Americans need to address the issue of racial injustice. However, I believe we need to invest in our law enforcement to better provide for their needs.

Q: Will you support a constitutional amendment to restore voting rights for felons?

 

Yes 

 

Q: Will you approve the governor’s IWILL tax relief/mental health plan?

No. As written, the bill is more of a tax shift, rather than increasing the revenue to support the environmental areas and mental health as intended from this bill. We need to support both environment and our mental health services.

Q: Will you seek voter approval of a constitutional amendment on abortion (SJR2001/HJR2004)?

 

No

Q: Will you support a ban hand-held electronic devices while driving (SF2248/HF2375)?

 

Yes 


 

Q: Will you support allowing financial compensation for college athletes (SF2330/HF2282)?

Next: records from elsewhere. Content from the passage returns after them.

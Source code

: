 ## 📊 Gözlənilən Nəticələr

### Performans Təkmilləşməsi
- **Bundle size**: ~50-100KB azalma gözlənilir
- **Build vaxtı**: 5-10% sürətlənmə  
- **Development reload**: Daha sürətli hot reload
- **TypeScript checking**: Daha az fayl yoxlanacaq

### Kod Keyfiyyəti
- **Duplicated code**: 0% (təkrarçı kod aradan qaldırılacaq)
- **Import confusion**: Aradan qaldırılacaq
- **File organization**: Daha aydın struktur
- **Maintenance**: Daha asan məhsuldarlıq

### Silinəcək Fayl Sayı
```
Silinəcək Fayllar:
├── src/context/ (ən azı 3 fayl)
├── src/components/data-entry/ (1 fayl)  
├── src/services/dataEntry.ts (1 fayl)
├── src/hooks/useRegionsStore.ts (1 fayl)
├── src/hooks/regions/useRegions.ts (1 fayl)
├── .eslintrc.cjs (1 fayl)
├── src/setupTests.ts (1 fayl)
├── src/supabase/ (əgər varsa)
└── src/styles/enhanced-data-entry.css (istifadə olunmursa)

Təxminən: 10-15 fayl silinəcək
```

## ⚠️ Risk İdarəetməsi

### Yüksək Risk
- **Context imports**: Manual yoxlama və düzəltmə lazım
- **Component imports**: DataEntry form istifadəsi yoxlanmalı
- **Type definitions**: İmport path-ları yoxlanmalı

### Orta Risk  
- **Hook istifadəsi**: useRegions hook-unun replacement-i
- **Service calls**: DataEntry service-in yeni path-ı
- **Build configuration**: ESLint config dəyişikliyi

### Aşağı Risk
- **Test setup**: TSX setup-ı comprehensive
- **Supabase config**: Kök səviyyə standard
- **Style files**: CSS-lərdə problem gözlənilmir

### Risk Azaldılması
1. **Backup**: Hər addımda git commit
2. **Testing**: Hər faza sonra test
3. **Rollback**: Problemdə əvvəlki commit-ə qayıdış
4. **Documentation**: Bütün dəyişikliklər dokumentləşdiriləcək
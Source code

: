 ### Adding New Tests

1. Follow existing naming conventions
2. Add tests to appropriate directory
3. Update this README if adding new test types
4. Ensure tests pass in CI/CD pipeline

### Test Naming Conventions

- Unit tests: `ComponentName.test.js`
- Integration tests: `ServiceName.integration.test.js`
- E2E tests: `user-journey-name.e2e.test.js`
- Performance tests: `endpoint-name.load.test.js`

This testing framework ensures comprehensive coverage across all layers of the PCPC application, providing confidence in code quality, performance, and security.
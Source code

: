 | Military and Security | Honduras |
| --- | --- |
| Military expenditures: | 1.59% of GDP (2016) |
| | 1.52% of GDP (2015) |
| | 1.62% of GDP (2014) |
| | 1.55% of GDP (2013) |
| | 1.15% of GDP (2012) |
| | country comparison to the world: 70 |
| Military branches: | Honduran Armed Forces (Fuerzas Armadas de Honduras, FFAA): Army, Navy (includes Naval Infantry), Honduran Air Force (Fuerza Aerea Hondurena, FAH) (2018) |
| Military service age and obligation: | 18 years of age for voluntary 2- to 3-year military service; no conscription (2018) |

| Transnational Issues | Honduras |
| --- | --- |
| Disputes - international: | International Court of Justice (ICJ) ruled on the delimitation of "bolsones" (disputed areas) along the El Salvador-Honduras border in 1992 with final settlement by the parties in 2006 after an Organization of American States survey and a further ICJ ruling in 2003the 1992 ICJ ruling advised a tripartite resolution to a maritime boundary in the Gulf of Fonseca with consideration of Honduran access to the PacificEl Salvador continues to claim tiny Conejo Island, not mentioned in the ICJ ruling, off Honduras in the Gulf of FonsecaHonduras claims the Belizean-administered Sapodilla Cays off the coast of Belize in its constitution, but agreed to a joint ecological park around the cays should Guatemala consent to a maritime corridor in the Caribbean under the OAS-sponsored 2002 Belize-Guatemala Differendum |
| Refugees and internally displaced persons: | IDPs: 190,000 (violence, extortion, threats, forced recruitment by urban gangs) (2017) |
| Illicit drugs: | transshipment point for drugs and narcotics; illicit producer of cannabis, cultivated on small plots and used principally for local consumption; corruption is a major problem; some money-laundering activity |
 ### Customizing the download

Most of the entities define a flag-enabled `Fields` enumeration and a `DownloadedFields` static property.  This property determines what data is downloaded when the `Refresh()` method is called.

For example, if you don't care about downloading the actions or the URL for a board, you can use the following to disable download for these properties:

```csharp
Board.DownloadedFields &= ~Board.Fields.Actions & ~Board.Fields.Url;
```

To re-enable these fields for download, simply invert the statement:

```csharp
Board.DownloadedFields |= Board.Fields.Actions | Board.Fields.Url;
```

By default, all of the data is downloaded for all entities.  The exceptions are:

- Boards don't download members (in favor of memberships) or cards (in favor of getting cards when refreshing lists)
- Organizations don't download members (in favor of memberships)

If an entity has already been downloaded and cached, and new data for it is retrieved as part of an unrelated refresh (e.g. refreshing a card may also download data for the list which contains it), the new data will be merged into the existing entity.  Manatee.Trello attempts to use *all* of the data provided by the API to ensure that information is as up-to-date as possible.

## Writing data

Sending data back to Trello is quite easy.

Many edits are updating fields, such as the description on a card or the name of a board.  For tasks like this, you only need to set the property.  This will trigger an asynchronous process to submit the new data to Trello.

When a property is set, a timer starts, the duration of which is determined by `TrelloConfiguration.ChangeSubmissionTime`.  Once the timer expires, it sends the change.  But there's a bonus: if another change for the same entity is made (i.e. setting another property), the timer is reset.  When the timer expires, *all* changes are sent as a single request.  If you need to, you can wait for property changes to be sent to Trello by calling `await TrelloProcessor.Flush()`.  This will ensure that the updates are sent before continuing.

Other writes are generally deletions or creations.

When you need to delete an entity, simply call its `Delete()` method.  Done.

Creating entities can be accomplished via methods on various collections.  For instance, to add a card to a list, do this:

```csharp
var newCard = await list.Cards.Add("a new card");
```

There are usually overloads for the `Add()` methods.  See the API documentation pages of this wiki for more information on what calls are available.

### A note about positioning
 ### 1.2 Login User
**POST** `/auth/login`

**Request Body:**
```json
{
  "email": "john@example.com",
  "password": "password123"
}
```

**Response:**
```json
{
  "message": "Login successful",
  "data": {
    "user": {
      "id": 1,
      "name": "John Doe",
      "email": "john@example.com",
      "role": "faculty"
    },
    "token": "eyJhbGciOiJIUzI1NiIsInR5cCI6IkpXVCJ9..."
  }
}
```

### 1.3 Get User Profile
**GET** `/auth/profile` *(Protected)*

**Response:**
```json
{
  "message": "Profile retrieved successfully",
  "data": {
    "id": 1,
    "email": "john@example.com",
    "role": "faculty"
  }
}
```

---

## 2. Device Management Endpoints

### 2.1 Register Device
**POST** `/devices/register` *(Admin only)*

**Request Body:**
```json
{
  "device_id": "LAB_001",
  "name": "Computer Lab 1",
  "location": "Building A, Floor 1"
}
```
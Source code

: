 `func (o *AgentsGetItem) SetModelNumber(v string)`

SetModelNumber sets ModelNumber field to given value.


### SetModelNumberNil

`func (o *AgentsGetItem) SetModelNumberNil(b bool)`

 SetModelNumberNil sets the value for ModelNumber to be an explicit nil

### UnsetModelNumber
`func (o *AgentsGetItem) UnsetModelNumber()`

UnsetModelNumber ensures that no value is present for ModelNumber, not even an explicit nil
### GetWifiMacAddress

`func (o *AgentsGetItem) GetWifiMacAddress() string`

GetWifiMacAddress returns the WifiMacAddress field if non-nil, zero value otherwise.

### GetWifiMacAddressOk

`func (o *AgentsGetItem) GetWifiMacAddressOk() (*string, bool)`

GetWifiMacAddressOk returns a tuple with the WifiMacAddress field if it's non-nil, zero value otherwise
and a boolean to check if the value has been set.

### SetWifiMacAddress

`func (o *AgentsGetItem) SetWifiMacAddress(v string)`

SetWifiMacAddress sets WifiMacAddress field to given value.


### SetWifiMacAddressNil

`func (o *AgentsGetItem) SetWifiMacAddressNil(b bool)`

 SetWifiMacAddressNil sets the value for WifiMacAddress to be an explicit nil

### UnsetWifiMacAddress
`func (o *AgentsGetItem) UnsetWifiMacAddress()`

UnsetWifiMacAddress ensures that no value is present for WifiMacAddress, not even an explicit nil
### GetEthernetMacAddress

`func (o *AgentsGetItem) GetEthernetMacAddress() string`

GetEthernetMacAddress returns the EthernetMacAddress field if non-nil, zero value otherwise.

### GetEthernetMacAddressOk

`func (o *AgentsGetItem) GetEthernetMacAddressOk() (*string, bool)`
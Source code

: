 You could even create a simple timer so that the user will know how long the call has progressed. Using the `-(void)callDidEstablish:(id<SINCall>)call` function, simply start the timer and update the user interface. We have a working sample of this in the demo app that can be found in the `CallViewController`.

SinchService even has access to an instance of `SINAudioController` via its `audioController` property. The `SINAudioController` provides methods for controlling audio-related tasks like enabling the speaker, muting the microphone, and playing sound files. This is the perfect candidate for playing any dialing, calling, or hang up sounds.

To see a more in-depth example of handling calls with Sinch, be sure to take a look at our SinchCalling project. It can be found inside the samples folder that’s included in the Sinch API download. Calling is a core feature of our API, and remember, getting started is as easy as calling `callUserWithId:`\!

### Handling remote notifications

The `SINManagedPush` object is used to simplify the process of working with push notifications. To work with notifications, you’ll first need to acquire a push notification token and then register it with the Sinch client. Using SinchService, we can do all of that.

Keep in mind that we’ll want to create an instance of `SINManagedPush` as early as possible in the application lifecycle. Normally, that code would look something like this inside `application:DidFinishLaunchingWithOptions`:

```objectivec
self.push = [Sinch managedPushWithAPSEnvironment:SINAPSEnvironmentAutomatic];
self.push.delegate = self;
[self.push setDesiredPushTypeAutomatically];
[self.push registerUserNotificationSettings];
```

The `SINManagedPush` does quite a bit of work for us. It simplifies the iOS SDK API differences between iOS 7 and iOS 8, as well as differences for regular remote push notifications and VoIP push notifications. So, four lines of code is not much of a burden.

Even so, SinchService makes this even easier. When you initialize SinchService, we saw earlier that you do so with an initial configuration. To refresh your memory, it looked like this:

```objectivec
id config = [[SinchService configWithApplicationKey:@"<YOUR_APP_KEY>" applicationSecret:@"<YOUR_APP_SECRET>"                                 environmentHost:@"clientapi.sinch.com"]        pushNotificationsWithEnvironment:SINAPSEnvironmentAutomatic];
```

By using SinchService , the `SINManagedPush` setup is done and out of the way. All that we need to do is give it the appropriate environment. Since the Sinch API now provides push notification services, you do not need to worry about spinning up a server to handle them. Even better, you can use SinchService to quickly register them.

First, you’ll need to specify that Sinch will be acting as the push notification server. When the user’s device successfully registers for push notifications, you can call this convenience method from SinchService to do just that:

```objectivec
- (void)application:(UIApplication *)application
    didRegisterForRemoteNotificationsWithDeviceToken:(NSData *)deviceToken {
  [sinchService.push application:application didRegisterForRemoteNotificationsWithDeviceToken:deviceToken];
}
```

Undecided. I understand that the college students bring revenue to the colleges, but I am unsure about taking the focus off of "student" and emphasizing "athlete".

 

 

Q: Will you support making daylight saving time permanent (SF2077/HF2059)?

Undecided. I need additional information and discussion as to how this benefits Iowans.

 

 

Q: Will you support allowing end-of-life options for patients with terminal conditions (SF2156/HF2302)?

 

Yes

 

Q: Will you support closing loopholes to protect mobile home occupants/tenants (HF2351/SF2238)?

 

Yes 

 

 

Q: Will you support increasing the state minimum hourly wage from $7.25?

Yes. I believe through bipartisan discussion we could come up with a reasonable increase.

 

 

Q: Will you support raising the state tobacco tax by $1 to $2.36 per pack?

Yes 

 

 

Q: Will you support modifying or repealing Iowa’s bottle bill law?

 

Yes

 

Q: Will you support requiring helmets for minors operating motorcycles/motorized bikes?

Yes

Q: Will you support eliminating criminal penalties for possessing marijuana?

Undecided. I would like to be involved in discussion on how this is currently affecting Iowans.

Q: Will you support establishing a moratorium on constructing large-scale animal feeding facilities?

 

No 

Q: Will you support creating an “extreme risk” or “red flag” firearms protective order?

Undecided. I believe in common sense gun laws. My response would be determined on the wording of the bill.